**What is needed**
Return every record below exactly; leave out the images.

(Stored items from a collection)
BEGIN
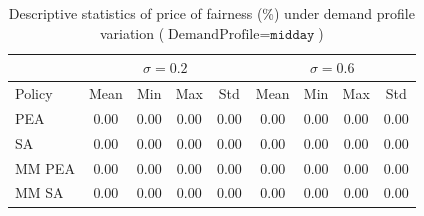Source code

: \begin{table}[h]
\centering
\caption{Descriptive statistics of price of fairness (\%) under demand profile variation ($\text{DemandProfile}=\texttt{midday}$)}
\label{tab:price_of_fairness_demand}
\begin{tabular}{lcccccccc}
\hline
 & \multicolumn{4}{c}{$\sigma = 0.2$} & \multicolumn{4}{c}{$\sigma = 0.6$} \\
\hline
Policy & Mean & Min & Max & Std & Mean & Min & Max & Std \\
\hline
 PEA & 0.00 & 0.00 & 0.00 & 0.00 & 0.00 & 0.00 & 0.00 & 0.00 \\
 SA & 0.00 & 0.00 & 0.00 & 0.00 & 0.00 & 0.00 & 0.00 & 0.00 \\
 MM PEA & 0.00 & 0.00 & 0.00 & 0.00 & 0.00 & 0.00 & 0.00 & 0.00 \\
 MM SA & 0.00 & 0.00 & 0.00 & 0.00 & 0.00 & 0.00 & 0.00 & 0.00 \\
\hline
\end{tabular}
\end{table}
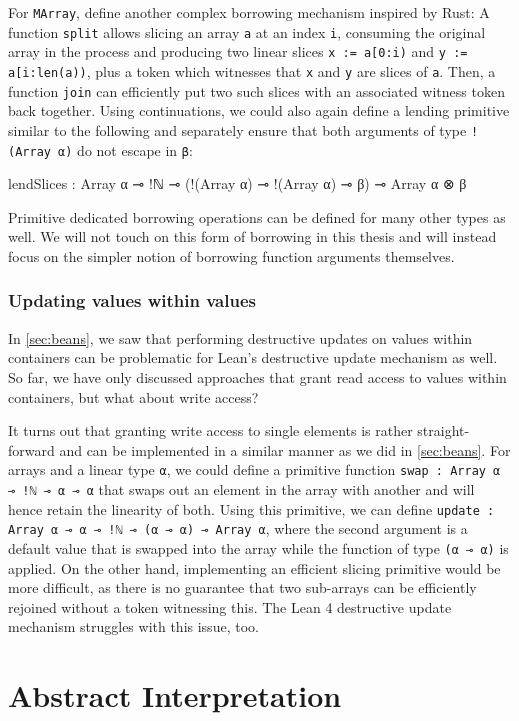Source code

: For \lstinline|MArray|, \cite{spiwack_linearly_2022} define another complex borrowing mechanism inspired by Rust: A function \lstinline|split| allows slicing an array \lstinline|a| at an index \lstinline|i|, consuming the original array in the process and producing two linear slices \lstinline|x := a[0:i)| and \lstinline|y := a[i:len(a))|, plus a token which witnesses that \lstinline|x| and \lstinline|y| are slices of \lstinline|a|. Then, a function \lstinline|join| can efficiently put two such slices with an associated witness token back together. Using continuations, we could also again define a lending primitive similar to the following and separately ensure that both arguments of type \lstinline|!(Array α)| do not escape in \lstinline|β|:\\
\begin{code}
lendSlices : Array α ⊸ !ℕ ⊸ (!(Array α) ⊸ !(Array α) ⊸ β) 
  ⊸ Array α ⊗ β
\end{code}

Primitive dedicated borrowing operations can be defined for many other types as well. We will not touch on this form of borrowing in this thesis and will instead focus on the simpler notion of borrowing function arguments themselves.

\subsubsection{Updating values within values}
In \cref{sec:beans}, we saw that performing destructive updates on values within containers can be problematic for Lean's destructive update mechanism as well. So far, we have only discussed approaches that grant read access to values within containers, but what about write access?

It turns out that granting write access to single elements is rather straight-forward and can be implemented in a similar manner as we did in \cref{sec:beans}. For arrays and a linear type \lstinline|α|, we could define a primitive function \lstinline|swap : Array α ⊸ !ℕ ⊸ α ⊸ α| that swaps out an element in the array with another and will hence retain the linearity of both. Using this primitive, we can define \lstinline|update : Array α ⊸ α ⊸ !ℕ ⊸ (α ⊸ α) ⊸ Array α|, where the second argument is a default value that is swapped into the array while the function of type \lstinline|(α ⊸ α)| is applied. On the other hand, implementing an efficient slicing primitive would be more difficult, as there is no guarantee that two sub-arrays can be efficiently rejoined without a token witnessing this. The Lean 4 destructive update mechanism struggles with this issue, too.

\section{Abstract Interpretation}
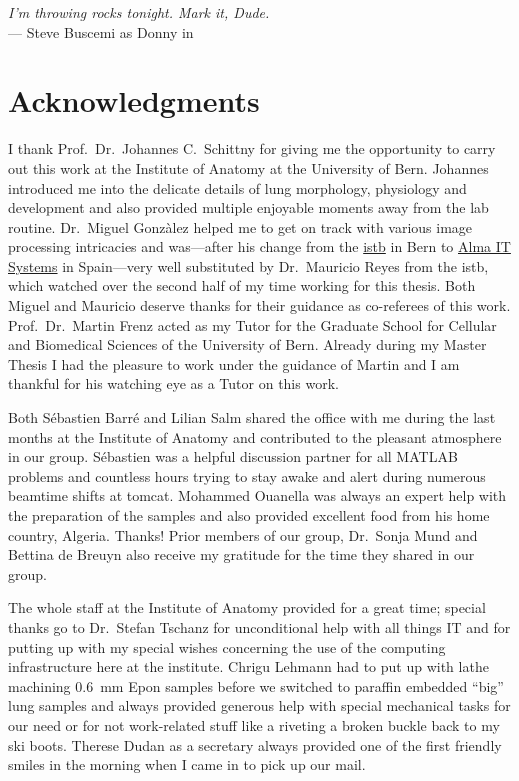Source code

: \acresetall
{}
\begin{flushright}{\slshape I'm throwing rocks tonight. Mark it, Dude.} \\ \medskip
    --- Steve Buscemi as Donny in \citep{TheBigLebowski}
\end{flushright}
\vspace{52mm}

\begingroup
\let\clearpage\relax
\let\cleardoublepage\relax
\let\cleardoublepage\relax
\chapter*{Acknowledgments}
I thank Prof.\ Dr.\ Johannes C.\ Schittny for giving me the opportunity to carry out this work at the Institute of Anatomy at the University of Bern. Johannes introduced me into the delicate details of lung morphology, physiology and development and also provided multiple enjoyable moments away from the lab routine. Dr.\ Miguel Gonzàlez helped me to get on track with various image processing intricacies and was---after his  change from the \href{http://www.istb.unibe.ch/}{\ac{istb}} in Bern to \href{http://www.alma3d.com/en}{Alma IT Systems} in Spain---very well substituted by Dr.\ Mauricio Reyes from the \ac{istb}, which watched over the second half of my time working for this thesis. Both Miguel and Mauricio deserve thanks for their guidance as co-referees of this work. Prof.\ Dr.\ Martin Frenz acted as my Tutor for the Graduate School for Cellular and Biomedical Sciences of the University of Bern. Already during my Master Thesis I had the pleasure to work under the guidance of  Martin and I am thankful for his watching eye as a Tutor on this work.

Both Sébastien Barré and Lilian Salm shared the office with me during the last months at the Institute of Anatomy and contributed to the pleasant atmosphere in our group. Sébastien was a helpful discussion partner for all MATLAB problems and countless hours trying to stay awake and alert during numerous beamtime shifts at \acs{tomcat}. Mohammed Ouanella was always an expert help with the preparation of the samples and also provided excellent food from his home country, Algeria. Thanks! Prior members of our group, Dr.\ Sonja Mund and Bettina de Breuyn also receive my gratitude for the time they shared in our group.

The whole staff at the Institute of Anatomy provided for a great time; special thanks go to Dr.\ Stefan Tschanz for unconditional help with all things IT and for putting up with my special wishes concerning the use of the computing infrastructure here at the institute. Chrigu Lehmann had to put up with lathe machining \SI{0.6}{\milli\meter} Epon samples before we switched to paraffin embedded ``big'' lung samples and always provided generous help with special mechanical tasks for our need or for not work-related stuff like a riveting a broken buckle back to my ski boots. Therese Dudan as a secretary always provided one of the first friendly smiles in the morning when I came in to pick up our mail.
END
**Task result**
Source code

: \begin{table}[h]
\centering
\caption{Descriptive statistics of price of fairness (\%) under demand profile variation ($\text{DemandProfile}=\texttt{midday}$)}
\label{tab:price_of_fairness_demand}
\begin{tabular}{lcccccccc}
\hline
 & \multicolumn{4}{c}{$\sigma = 0.2$} & \multicolumn{4}{c}{$\sigma = 0.6$} \\
\hline
Policy & Mean & Min & Max & Std & Mean & Min & Max & Std \\
\hline
 PEA & 0.00 & 0.00 & 0.00 & 0.00 & 0.00 & 0.00 & 0.00 & 0.00 \\
 SA & 0.00 & 0.00 & 0.00 & 0.00 & 0.00 & 0.00 & 0.00 & 0.00 \\
 MM PEA & 0.00 & 0.00 & 0.00 & 0.00 & 0.00 & 0.00 & 0.00 & 0.00 \\
 MM SA & 0.00 & 0.00 & 0.00 & 0.00 & 0.00 & 0.00 & 0.00 & 0.00 \\
\hline
\end{tabular}
\end{table}
Source code

: For \lstinline|MArray|, \cite{spiwack_linearly_2022} define another complex borrowing mechanism inspired by Rust: A function \lstinline|split| allows slicing an array \lstinline|a| at an index \lstinline|i|, consuming the original array in the process and producing two linear slices \lstinline|x := a[0:i)| and \lstinline|y := a[i:len(a))|, plus a token which witnesses that \lstinline|x| and \lstinline|y| are slices of \lstinline|a|. Then, a function \lstinline|join| can efficiently put two such slices with an associated witness token back together. Using continuations, we could also again define a lending primitive similar to the following and separately ensure that both arguments of type \lstinline|!(Array α)| do not escape in \lstinline|β|:\\
\begin{code}
lendSlices : Array α ⊸ !ℕ ⊸ (!(Array α) ⊸ !(Array α) ⊸ β) 
  ⊸ Array α ⊗ β
\end{code}

Primitive dedicated borrowing operations can be defined for many other types as well. We will not touch on this form of borrowing in this thesis and will instead focus on the simpler notion of borrowing function arguments themselves.

\subsubsection{Updating values within values}
In \cref{sec:beans}, we saw that performing destructive updates on values within containers can be problematic for Lean's destructive update mechanism as well. So far, we have only discussed approaches that grant read access to values within containers, but what about write access?

It turns out that granting write access to single elements is rather straight-forward and can be implemented in a similar manner as we did in \cref{sec:beans}. For arrays and a linear type \lstinline|α|, we could define a primitive function \lstinline|swap : Array α ⊸ !ℕ ⊸ α ⊸ α| that swaps out an element in the array with another and will hence retain the linearity of both. Using this primitive, we can define \lstinline|update : Array α ⊸ α ⊸ !ℕ ⊸ (α ⊸ α) ⊸ Array α|, where the second argument is a default value that is swapped into the array while the function of type \lstinline|(α ⊸ α)| is applied. On the other hand, implementing an efficient slicing primitive would be more difficult, as there is no guarantee that two sub-arrays can be efficiently rejoined without a token witnessing this. The Lean 4 destructive update mechanism struggles with this issue, too.

\section{Abstract Interpretation}
Source code

: \acresetall
{}
\begin{flushright}{\slshape I'm throwing rocks tonight. Mark it, Dude.} \\ \medskip
    --- Steve Buscemi as Donny in \citep{TheBigLebowski}
\end{flushright}
\vspace{52mm}

\begingroup
\let\clearpage\relax
\let\cleardoublepage\relax
\let\cleardoublepage\relax
\chapter*{Acknowledgments}
I thank Prof.\ Dr.\ Johannes C.\ Schittny for giving me the opportunity to carry out this work at the Institute of Anatomy at the University of Bern. Johannes introduced me into the delicate details of lung morphology, physiology and development and also provided multiple enjoyable moments away from the lab routine. Dr.\ Miguel Gonzàlez helped me to get on track with various image processing intricacies and was---after his  change from the \href{http://www.istb.unibe.ch/}{\ac{istb}} in Bern to \href{http://www.alma3d.com/en}{Alma IT Systems} in Spain---very well substituted by Dr.\ Mauricio Reyes from the \ac{istb}, which watched over the second half of my time working for this thesis. Both Miguel and Mauricio deserve thanks for their guidance as co-referees of this work. Prof.\ Dr.\ Martin Frenz acted as my Tutor for the Graduate School for Cellular and Biomedical Sciences of the University of Bern. Already during my Master Thesis I had the pleasure to work under the guidance of  Martin and I am thankful for his watching eye as a Tutor on this work.

Both Sébastien Barré and Lilian Salm shared the office with me during the last months at the Institute of Anatomy and contributed to the pleasant atmosphere in our group. Sébastien was a helpful discussion partner for all MATLAB problems and countless hours trying to stay awake and alert during numerous beamtime shifts at \acs{tomcat}. Mohammed Ouanella was always an expert help with the preparation of the samples and also provided excellent food from his home country, Algeria. Thanks! Prior members of our group, Dr.\ Sonja Mund and Bettina de Breuyn also receive my gratitude for the time they shared in our group.

The whole staff at the Institute of Anatomy provided for a great time; special thanks go to Dr.\ Stefan Tschanz for unconditional help with all things IT and for putting up with my special wishes concerning the use of the computing infrastructure here at the institute. Chrigu Lehmann had to put up with lathe machining \SI{0.6}{\milli\meter} Epon samples before we switched to paraffin embedded ``big'' lung samples and always provided generous help with special mechanical tasks for our need or for not work-related stuff like a riveting a broken buckle back to my ski boots. Therese Dudan as a secretary always provided one of the first friendly smiles in the morning when I came in to pick up our mail.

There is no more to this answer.